The UK Intellectual Property Office (IPO) maintains a register of orphan works. The register provides details of:

  • applications for orphan works licences
  • licences that have been granted
  • applications that have been refused

The register makes it possible for the right holders to check if any of their works have an orphan work status or have been licensed for use. Search the UK orphan works register.

Apply for an orphan works licence

As well as the register, the IPO also run the orphan works licensing scheme. Under the scheme, they can grant a licence to allow the use of orphan works on websites, in books and on TV without breaking the law.

An orphan work licence:

  • applies only for use in the UK
  • can be for commercial or non-commercial use
  • is not restricted to a single licensee
  • can last up to seven years
  • will be possible to renew

To get a licence, you will need to:

If your application is successful, you will also have to pay a licence fee. The fee will vary depending on the types of orphan work you want to use, and what you want to do with them.

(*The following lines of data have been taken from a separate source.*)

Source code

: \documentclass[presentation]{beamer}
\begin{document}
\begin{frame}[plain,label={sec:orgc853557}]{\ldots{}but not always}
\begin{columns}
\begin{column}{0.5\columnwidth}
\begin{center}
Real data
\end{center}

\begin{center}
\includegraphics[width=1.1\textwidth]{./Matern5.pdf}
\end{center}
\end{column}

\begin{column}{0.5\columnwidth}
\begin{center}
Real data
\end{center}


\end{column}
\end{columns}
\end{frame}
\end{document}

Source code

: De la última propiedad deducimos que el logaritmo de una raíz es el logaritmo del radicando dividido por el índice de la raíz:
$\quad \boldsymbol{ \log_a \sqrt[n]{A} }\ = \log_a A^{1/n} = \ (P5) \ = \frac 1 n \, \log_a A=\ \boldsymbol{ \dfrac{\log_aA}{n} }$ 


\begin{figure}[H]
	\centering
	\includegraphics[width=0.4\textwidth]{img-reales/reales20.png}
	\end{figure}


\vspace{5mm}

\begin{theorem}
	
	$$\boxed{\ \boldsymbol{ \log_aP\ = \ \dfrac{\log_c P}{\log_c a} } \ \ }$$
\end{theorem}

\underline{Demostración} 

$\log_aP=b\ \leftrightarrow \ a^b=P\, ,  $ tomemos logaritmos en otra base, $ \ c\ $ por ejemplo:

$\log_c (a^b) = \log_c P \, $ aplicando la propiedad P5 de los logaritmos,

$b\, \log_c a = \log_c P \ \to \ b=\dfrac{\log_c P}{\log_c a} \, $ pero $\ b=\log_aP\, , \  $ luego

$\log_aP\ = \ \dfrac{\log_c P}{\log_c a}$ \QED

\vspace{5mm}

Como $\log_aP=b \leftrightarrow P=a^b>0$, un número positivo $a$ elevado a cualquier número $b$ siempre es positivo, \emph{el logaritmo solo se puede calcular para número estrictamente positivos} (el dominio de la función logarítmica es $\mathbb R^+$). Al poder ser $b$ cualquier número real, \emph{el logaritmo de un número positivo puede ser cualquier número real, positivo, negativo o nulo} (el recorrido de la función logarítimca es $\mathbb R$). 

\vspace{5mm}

The IPO will also send you the terms and conditions that apply to the licence. For more information on applying, see GOV.UK's guidance on orphan works.

Permitted use of orphan works under EU Directive

Cultural and heritage organisations may be able to use certain types of orphan works without licensing. This is only possible for certain types of projects under the provisions of the EU Orphan Works Directive.

The directive provides an exception to allow cultural institutions to digitise written, cinematic or audio-visual works and sound recordings and display them on their websites.

The EU rules only permit non-commercial copying. Unlike the UK orphan works licensing scheme, which is open to anyone, the directive restricts permitted use to cultural and heritage bodies only, eg libraries, museums and universities.

Check your eligibility under the EU directive.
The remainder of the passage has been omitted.